DOF Sec. Dominguez should realize enforcing the spirit of the law is necessary for the common good
Sec. Dominguez stated yesterday that the mining industry requires good governance and transparency to ensure that it contributes to development. We agree. That is why closing and suspending those mines that violated the Mining Act (RA 7942) and other environmental laws was necessary. Our alliance sincerely believes that the results of the Mining Audit were credible.
Our understanding is that the decision to close and suspend the mines relied on a whole set of references and evidences – the mining audit, the report of the Technical Review Committee, the local reports of NGOs and LGUs submitted as addendum to the mining audit, news and media coverages, documents from legal cases in various courts and quasi-judicial bodies, LGU resolutions and ordinances against mining projects, aerial surveys of mining areas, and ground interaction by DENR officials in the mining-affected communities. From our own database, there is overwhelming documentation and evidences that prove the closures and suspensions are with merit. We again offer these documents to new DENR Sec. Cimatu, DOF Sec. Dominguez and the MICC for their own perusal.

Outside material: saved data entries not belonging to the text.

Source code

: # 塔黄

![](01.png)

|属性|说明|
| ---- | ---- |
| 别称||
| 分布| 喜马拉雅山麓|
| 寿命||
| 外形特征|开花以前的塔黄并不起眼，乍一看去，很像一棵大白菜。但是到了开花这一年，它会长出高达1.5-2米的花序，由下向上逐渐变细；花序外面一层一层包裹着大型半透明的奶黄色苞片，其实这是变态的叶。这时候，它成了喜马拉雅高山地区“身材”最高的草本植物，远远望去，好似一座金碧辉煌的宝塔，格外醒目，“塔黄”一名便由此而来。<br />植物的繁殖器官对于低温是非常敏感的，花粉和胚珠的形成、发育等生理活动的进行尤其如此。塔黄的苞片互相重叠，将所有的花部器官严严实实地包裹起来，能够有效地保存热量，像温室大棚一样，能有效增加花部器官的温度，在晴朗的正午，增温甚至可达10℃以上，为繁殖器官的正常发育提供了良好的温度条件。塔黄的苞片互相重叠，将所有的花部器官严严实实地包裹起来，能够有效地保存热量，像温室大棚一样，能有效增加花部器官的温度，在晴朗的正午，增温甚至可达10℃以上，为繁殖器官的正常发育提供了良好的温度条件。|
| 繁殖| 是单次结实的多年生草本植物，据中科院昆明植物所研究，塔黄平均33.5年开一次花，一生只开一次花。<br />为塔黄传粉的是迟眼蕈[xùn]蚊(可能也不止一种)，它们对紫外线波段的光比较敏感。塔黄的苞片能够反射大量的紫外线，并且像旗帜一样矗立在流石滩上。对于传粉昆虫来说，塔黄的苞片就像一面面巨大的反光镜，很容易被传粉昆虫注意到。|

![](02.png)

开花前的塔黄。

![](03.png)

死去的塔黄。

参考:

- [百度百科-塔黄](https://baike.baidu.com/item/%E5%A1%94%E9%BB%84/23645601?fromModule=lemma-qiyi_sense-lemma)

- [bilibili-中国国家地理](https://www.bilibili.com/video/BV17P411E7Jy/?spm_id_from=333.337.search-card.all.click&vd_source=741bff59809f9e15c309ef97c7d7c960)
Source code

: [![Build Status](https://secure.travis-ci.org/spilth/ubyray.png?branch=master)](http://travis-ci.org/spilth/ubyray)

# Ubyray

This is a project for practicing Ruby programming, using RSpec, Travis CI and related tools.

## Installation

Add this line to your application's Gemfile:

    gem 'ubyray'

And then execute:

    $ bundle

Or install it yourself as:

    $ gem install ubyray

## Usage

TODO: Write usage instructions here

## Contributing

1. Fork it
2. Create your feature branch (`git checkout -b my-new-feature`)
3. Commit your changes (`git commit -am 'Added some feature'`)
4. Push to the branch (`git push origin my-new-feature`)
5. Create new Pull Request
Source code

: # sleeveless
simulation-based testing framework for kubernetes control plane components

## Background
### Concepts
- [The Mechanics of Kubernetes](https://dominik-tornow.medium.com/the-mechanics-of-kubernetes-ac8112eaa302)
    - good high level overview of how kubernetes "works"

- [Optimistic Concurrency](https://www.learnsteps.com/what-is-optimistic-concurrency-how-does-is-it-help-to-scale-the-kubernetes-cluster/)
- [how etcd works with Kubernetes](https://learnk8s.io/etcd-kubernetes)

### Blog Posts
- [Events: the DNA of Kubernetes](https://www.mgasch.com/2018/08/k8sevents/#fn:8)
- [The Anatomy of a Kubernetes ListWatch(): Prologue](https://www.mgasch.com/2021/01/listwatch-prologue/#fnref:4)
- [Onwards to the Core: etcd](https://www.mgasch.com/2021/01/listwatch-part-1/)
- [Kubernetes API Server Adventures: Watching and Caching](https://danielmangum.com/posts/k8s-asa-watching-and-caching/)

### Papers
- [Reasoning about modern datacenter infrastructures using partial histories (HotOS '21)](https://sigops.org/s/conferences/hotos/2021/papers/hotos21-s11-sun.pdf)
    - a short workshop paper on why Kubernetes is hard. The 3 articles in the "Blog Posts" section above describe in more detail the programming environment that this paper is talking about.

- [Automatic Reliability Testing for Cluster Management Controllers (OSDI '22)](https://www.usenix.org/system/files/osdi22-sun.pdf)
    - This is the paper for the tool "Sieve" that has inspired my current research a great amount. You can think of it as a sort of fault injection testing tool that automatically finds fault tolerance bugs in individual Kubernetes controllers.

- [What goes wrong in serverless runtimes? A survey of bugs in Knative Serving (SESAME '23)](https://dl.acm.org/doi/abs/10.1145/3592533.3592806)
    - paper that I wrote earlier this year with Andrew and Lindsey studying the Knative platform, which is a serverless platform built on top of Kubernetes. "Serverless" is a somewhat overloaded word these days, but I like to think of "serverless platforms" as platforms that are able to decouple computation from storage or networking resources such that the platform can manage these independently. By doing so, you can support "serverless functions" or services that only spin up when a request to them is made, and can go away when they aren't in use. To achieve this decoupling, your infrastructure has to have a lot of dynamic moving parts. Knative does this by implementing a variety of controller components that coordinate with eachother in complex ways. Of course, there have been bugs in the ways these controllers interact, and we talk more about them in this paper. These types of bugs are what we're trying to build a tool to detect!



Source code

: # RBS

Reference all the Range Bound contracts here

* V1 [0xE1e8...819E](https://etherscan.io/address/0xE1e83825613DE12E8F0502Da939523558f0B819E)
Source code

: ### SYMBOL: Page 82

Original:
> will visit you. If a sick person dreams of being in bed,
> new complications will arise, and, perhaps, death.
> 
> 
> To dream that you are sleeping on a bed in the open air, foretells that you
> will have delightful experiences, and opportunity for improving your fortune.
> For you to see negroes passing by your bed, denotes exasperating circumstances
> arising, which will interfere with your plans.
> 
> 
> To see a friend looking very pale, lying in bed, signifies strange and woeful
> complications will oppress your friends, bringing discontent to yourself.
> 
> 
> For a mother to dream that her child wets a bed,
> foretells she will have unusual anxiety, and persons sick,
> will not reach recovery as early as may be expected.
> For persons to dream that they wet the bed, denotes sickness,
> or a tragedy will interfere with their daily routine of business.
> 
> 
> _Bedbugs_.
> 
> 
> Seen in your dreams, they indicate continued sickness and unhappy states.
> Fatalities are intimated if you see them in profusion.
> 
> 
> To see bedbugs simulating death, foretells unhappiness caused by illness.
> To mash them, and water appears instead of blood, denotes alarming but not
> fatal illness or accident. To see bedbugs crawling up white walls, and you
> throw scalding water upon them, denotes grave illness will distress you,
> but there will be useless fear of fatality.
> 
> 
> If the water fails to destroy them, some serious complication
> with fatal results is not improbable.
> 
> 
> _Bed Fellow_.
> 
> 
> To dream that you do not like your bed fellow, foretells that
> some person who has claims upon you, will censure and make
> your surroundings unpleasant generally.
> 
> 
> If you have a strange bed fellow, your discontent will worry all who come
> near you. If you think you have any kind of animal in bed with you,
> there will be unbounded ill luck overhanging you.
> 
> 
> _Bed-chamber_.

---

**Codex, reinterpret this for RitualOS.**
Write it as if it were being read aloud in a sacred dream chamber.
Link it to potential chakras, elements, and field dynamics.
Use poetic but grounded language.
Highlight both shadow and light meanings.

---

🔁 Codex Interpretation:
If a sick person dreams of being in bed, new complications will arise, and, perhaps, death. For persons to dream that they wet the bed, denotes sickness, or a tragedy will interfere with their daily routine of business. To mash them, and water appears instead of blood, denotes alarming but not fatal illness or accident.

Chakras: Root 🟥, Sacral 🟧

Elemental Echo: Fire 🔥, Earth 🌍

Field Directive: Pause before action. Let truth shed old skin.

Sec. Dominguez wrongly maintains a narrow viewpoint when he insists that the DENR Mining Audit report was the sole basis for the closures and suspensions.
Our alliance argues that former DENR Sec. Lopez was actually enforcing environmental laws and policies when she decided to close these mines. The results of the audit and the subsequent technical review showed that standards were not met and laws were violated, so it should come no surprise that violators will be penalized. What may have stunned Sec. Dominguez was the commitment and political will of Lopez to impose the penalties and prioritize the welfare of the rural poor rather than pander to the interest of miners and their political backers.
When Sec. Dominguez invoked yesterday that good governance and transparency are needed to support the mining industry, he forgot a third critical element – accountability.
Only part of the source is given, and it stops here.